(Publicado en Revista Gurb el 3 de febrero de 2017)
Con democracias como la que quiere
imponernos Trump no hacen falta dictaduras. Pero una democracia tan
añeja y solvente como la norteamericana debería contar con algún tipo de
filtro o control de calité para evitar que le den el carné de
presidente de USA al primer zumbado que pasaba por allí, o sea por
Washington DC. Porque esto de colocar a cualquiera en el trono del mundo
no es serio. La primera potencia del planeta tendría que tener eso que
ahora llaman cordón sanitario, eso que se aplica en España a los rojos
bolivarianos de Podemos, que no hacen daño a nadie, solo se matan entre
ellos mismos. Pero lamentablemente no lo hay. Para mí que se debería
hacer un test psicotécnico al aspirante antes de dejarlo entrar en la
White House, como se hace a los maquinistas de la Renfe, y así confirmar
que el candidato está en sus cabales, que no va fumado o lleno de
grifa, que no le da por salir desnudo a la calle, que no tiene el
armario lleno de sombreros de Napoleón, que no juega con patitos de goma
en la bañera y que no escucha voces en su cabeza que le susurran para
que apriete el botón nuclear.
Esto de llegar a presidente de Estados
Unidos tendría que tener un control, una supervisión, un algo, coño, que
no estamos hablando de simples tesoreros del PP, que cualquiera vale
siempre que tenga una mujer ciega y sorda, sea capaz de trincar y
repartir la pasta entre todos. Lo que no puede ser es que se siente en
el despacho oval un señor de neurona pirada que cuando se enfada parece
un toro embolado, un trastornado que está gagá. En menos de dos semanas,
el vaquero horteraza del pelo pajizo ha conseguido poner de acuerdo en
su contra, como esa familia que conspira para meter al abuelo perturbado
en el manicomio, a los republicanos de pedigrí con los demócratas de
Bernie Sanders, a los musulmanes con los católicos, a los de Brooklyn
con los del Bronx, a Facebook con Apple, a los indios sioux con los
cherokees y al sindicato de actores con los abueletes de la Academia de
Hollywood. Solo ha faltado que Bush Jr. dijera que Trump le parece
demasiado facha para su gusto. Normal, nadie quiere ir de la mano de un
perturbado, de un imprudente, de un majara. Obama asegura que los
valores americanos están en peligro, pero en realidad hay mucho más en
juego que todo eso. Está en juego la salud mental de un pueblo y la
credibilidad de un sistema que es capaz de permitir que un tipo que no
está en sus trece llene la Casa Blanca de cortinas doradas como en un
concurso hortera de belleza. ¿Qué será lo próximo, nombrar consejero de
Estado al Pato Donald por tocayo? ¿Poner a Pepe Viyuela, flamante
fichaje de Podemos, a arreglar el problema palestino? ¿Colocar a su
caballo de senador o de embajador en Rusia, como hubiera hecho Calígula o
Jesús Gil con su Imperioso? El decreto de Trump que prohíbe la entrada
de inmigrantes en el país (él gobierna a golpe de decreto, como los
dictadores de la más baja estofa) no solo es la obra de un tirano con
trazas de megalómano sino toda una declaración de filosofía política que
pretende enterrar lo mejor de la raza humana. Trump es como aquel
primer Fraga de la Transición que prometía limpiar la calle de pobres,
vagos y maleantes (hasta usa los mismos tirantes). Pero cuidado con el
hombre que habla de poner las cosas en orden. Poner las cosas en orden
significa poner las cosas bajo su control, eso lo sabemos por Diderot.

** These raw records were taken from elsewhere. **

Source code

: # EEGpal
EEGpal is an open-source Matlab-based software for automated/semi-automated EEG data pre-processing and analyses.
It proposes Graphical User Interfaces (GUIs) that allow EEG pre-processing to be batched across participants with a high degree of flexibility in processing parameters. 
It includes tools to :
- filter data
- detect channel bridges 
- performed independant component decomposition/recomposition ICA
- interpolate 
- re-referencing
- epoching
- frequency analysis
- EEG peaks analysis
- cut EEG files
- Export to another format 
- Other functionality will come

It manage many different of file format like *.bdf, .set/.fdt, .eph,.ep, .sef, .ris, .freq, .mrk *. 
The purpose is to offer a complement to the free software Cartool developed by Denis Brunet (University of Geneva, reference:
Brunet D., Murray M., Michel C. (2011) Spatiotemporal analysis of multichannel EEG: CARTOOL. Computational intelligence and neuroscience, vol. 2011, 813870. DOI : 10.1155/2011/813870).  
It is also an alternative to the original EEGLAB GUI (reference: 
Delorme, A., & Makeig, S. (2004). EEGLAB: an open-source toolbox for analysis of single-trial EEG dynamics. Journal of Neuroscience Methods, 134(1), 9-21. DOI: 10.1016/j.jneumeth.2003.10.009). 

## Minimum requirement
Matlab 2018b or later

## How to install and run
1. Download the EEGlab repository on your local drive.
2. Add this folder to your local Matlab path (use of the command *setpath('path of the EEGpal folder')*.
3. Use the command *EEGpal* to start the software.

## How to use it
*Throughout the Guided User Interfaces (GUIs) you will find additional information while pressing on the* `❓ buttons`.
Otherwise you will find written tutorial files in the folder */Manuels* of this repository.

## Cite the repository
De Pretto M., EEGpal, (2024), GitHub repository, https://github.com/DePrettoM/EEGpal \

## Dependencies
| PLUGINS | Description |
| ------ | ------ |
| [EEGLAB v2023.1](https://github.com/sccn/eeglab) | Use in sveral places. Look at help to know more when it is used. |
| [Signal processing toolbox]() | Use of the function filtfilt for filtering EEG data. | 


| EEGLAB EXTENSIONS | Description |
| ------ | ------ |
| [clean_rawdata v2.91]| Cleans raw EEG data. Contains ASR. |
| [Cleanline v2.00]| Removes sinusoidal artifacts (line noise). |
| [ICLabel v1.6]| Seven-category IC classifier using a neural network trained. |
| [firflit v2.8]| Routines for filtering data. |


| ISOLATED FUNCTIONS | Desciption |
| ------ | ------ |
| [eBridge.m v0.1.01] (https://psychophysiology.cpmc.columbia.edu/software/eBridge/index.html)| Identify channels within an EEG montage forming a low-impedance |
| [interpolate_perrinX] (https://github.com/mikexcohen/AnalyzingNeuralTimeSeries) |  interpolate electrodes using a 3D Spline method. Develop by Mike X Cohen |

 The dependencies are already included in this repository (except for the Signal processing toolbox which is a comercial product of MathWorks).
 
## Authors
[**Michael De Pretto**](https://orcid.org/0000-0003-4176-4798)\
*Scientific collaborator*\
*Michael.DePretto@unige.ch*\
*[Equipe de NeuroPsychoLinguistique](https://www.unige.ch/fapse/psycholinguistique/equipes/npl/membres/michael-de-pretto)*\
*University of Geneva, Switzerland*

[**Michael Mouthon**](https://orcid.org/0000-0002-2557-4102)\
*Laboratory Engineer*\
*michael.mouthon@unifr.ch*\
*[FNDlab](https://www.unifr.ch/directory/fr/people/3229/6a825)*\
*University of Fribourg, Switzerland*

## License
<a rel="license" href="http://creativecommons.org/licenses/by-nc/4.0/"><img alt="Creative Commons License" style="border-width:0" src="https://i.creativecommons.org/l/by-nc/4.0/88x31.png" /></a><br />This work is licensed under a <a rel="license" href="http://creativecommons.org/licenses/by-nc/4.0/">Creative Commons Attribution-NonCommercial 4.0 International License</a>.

Como buen neoliberal ludópata experto en
economías de casino, Trump, y otros trumpillos locuelos que pululan por
el mundo (no olvidemos que él es solo el confalón de una moda ultra que
se extiende por todo el orbe) mide la grandeza en términos económicos,
mayormente en dólares, de ahí que para él no signifique absolutamente
nada ni la madre Constitución americana, ni Abraham Lincoln, ni la carta
de Derechos Humanos, ni Martin Luther King ni la bandera de las barras y
estrellas, que él solo tiene una bandera: la del dólar americano. Trump
gobierna a golpe de decreto, que es como vivir a golpe de talonario,
pero lo peor de todo no es eso. Lo peor es que cualquier trastornado con
dinero puede llegar a presidente de la primera potencia del mundo sin
que nadie le diga nada ni le haga un simple test de alcoholemia, como
sería lo lógico. Y eso no es serio. Eso en España nunca pasaría. ¿O sí?